At Halla, we talk a lot about the bad recommendations that shoppers are served by online grocery recommendation algorithms poorly suited to food. Avoiding those pitfalls is a challenge that every online grocer must reckon with. But rather than dwelling on what’s wrong with most grocery recommendations these days, why don’t we talk about doing it right? Instead of merely avoiding the embarrassment and ineffectuality of making bad recommendations, how can online grocers successfully make “precisely the right recommendation?“
There are two classic approaches: content-based systems and collaborative filtering-based systems.
It turns out that making the right recommendation is harder than avoiding making the wrong recommendation by an order of magnitude. And the reason why has a lot to do with the state-of-the-art in recommendation algorithms today.
There are two approaches to making recommendations
The obstacle to making good recommendations lies within the way that data scientists build recommendation algorithms in the first place. There are two classic approaches: content-based systems and collaborative filtering-based systems.
1. Content based systems rely upon knowledge that programmers can input, like SKU data, broad food categories like “fruit” or “dairy,” and perhaps even rudimentary food pairings like “peanut butter and jelly.” The problem with this approach is that rudimentary data and broad heuristics can not take into account the infinitely possible interactions between food ingredients and the people who eat them. Programmers can easily insert the notion that “ham goes with cheese,” but most shoppers would recoil at the proposal of Paneer to go with that Prosciutto in your shopping cart. Likewise, limited content-based heuristics will have a very hard time with special dietary preferences ranging from vegan to halal.
2. Collaborative filtering, on the other hand, is derived from actual user data. Instead of relying upon blind content assumptions that are often wrong, collaborative filtering goes strictly by past user behavior and expressed preferences to build a model of how shoppers really buy. Collaborative filtering works better and better the more data is available, and is the foundation for personalized machine learning. It is no surprise, then, that collaborative filtering is the “weapon of choice” for most personalized recommendation engines today.
But collaborative filtering has its problems too. The patterns it picks up are often uninteresting or untrue. They offer no real insight into the personal preferences of an individual shopper, especially those who are new to the platform. Moreover, they just don’t get to the problem of understanding what a buyer is really looking for. To do that would require a level of depth and understanding that is far beyond any collaborative filtering method that is out there today.
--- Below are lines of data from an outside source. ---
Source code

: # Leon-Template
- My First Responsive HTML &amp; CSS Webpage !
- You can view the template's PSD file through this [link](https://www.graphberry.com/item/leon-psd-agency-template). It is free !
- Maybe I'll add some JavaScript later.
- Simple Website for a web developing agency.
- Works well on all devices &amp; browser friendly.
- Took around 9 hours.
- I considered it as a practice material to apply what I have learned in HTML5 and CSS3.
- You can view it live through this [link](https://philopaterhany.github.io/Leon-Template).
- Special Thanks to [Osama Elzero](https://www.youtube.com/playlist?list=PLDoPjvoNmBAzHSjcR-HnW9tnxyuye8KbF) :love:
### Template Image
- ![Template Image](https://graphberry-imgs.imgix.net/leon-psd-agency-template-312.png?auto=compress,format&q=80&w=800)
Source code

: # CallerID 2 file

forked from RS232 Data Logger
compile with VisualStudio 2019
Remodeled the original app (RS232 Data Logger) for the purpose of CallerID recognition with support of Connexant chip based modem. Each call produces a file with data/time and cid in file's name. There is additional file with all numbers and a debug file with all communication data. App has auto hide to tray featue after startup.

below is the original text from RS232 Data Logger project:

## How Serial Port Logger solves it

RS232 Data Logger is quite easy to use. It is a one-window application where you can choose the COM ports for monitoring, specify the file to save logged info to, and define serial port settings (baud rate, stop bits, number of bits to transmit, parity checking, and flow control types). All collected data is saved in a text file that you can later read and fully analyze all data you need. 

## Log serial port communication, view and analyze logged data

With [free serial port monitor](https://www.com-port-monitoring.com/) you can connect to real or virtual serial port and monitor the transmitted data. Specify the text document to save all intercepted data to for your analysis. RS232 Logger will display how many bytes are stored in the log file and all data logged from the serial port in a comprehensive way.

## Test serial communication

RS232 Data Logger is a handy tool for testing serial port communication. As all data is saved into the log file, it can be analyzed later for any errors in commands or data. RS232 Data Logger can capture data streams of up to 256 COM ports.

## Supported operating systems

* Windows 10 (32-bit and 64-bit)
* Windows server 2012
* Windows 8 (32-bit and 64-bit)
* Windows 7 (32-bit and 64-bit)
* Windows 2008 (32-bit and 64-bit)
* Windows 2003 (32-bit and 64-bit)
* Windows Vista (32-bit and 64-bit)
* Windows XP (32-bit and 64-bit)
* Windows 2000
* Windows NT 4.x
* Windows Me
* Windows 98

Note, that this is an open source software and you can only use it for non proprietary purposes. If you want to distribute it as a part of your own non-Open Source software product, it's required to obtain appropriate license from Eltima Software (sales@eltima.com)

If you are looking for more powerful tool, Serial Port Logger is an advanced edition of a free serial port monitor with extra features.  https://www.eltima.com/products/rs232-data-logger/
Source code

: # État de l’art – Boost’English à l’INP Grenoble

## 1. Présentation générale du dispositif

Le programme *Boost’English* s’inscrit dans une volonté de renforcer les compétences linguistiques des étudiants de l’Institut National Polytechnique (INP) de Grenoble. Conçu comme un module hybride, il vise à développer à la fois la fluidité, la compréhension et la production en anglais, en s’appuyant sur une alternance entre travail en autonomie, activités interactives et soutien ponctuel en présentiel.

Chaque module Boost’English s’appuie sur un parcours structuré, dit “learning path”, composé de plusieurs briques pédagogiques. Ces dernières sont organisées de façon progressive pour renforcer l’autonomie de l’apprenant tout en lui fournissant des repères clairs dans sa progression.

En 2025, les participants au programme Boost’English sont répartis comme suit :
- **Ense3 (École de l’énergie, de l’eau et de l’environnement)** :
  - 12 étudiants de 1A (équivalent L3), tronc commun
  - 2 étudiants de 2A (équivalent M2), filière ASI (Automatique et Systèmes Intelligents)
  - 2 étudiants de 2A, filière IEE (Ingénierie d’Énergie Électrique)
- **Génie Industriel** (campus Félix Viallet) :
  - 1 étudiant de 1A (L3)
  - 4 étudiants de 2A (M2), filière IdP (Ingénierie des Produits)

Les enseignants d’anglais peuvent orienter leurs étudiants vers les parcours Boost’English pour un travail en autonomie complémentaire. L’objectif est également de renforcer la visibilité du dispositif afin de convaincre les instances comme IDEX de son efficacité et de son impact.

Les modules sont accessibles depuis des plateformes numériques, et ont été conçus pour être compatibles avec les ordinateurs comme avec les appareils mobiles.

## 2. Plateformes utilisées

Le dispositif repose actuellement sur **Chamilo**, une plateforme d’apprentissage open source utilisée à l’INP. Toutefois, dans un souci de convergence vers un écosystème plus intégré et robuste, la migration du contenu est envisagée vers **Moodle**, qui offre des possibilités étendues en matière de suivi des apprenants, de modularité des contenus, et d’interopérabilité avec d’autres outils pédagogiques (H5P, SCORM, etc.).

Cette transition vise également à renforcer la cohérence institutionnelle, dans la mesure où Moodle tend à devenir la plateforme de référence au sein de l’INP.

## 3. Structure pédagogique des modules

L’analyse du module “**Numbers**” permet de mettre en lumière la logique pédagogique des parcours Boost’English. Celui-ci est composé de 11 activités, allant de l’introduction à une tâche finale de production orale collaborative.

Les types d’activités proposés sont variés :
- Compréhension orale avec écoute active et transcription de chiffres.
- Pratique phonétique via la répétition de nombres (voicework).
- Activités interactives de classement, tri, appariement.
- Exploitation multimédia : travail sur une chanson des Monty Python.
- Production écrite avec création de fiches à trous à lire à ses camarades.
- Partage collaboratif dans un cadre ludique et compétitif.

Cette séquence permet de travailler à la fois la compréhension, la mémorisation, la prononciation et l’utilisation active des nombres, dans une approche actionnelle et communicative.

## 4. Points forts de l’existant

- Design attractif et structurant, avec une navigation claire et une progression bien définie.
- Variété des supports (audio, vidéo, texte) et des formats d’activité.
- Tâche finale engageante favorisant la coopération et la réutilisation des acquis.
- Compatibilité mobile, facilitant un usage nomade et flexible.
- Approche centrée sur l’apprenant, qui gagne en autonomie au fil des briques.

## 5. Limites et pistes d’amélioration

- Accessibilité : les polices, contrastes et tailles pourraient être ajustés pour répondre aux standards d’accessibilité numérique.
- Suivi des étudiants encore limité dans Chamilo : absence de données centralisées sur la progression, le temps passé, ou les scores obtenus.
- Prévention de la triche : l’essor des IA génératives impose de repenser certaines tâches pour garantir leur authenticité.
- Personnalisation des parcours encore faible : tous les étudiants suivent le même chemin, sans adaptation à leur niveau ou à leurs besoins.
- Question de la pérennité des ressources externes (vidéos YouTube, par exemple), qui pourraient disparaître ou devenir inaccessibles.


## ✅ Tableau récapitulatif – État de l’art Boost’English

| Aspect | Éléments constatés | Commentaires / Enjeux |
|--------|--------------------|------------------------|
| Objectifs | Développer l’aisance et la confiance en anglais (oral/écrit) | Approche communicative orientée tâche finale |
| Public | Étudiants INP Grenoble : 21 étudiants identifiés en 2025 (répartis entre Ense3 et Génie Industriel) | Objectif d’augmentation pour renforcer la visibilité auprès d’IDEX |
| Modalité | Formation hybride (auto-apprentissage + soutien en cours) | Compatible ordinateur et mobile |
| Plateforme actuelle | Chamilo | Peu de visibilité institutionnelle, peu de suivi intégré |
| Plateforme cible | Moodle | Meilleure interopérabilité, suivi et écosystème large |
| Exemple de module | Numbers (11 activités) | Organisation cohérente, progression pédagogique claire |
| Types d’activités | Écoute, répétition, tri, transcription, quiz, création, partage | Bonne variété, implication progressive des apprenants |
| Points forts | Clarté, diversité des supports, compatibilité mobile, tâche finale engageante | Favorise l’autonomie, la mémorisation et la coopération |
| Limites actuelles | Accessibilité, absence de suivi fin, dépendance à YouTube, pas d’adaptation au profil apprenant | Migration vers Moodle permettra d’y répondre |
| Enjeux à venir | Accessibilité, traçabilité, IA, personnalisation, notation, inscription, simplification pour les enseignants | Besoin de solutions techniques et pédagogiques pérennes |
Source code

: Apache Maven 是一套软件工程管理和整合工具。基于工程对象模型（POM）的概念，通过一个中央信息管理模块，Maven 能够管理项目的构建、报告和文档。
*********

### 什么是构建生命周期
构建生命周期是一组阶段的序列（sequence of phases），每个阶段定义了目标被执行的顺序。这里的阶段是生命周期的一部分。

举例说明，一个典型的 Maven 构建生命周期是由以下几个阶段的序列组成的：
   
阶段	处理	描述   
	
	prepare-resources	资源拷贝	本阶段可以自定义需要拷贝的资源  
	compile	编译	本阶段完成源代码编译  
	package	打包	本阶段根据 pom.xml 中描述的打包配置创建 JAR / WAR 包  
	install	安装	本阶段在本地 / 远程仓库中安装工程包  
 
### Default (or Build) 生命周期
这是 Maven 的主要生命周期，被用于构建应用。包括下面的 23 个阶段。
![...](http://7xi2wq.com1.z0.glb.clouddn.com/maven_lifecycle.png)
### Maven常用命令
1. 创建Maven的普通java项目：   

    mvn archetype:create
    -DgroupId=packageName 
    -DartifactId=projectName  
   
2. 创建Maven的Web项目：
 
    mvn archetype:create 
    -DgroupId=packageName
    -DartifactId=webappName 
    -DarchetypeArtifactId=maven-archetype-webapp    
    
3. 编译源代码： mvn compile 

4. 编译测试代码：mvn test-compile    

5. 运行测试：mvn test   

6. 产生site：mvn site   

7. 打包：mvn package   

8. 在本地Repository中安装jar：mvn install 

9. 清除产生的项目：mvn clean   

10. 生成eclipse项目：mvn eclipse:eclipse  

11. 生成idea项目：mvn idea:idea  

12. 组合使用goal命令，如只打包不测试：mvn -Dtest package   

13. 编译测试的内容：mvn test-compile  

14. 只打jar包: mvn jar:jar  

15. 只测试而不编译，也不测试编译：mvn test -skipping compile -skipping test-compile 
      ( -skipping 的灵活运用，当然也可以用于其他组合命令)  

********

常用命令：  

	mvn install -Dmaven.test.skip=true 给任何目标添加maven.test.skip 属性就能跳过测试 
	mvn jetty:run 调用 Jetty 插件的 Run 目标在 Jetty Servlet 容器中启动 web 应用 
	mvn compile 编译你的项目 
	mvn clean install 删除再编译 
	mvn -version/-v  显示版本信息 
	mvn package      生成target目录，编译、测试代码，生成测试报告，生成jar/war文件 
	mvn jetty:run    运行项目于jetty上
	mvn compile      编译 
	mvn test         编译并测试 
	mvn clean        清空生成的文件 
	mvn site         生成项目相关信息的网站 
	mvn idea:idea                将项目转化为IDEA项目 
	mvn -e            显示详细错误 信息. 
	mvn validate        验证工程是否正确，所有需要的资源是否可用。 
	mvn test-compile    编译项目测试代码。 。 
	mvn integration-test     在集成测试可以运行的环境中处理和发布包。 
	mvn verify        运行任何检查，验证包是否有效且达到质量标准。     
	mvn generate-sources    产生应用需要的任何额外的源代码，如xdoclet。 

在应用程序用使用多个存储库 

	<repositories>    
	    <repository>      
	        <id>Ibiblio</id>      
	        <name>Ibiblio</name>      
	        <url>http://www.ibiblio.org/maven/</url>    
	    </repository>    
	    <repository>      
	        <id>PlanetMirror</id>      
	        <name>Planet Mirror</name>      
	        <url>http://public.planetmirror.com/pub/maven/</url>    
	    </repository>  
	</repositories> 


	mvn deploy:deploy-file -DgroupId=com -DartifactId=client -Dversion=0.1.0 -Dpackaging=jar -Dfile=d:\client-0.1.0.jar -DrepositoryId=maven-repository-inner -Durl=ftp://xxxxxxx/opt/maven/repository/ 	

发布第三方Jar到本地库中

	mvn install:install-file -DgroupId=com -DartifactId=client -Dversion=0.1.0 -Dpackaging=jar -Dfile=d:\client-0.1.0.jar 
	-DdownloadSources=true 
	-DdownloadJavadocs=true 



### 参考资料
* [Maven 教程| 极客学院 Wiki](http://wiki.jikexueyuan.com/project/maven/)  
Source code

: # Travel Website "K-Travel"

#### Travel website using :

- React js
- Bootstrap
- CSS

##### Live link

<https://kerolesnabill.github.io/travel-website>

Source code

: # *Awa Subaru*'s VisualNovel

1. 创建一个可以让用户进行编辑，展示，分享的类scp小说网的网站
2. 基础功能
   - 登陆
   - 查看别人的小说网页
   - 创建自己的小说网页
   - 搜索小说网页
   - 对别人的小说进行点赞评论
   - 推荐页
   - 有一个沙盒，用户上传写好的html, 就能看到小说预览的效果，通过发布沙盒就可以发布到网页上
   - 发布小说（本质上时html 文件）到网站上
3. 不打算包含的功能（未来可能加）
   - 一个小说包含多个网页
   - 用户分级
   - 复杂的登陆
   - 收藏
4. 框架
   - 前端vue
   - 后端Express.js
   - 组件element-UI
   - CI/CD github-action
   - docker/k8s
Good recommendations come when you combine multiple techniques
In order to at least make a decent suggestion, recommendation algorithms need to combine the two approaches of collaborative filtering and content, with solid content knowledge input, to get the best of both worlds. Start with a strong database of heuristic and historical knowledge to create a framework of what “should” make for good recommendations. Then augment and edit that using real-life data that you capture “from the wild.” The two, combined, make for a powerful combination of the expected and the actual.
But to truly predict and inspire the tastes of consumers, recommendation algorithms have one more arrow in the quiver that they can access: Natural Language Processing (NLP).
However, for truly the best recommendation possible, you can go yet one step further. Combining logical assumptions and a strong supporting cast of recipes, menu items, and other sources of food knowledge with versatile and dynamic behavioral data from actual shopping sessions makes for a potent pairing. But to truly predict and inspire the tastes of consumers, recommendation algorithms have one more arrow in the quiver that they can access: Natural Language Processing (NLP).
3. Natural Language Processing (What’s in a word? A lot.)
NLP is one of the most resilient and pure areas of Artificial Intelligence, first proposed in 1950 by Alan Turing, (of the famous “Turing Test” which determines the efficacy of AI systems) and it remains a state-of-the-art technique in machine learning technology today. NLP combines linguistics, computer science, and other disciplines in order to analyze and utilize language to the benefit of AI.
What does that mean for online grocery recommendations?
Well, NLP enables leveraging of unstructured contextual food content such as cookbooks, menus, and ingredient databases to derive a very “human” understanding of food shopping choices. For example, it isn’t “four SKUs” in your cart, it is a fresh pear, a log of goats’ cheese, a packet of toasted walnuts, and a bundle of arugula. Recognizing these items by name allows the algorithm to cross-reference them with recipes and discover that this particular combination matches a salad recipe.
Using natural language processing in the recommendations engine not only lets you know that a recommendation for salad dressing is appropriate in this case. It also tells you that a sweet balsamic dressing would be an amazing recommendation! It would even let you suggest beets when pears are out of season—tapping into the recipes with NLP tells the algorithm that the beets go well with the same co-ingredients. That is something you could not get from human heuristics nor from collaborative filtering. It is this extra layer of analysis that gets recommendation engines dangerously close to “precisely the right recommendation.”
In a world where consumers now fully expect personalized recommendations when shopping online, using content systems or collaborative filtering alone is better than making no recommendations, and may drive some incremental revenue, but it will not get you near “making precisely the right recommendation.” To maximize the potential of recommendations, you need to have an engine which leverages deep content systems together with collaborative filtering and NLP, simultaneously.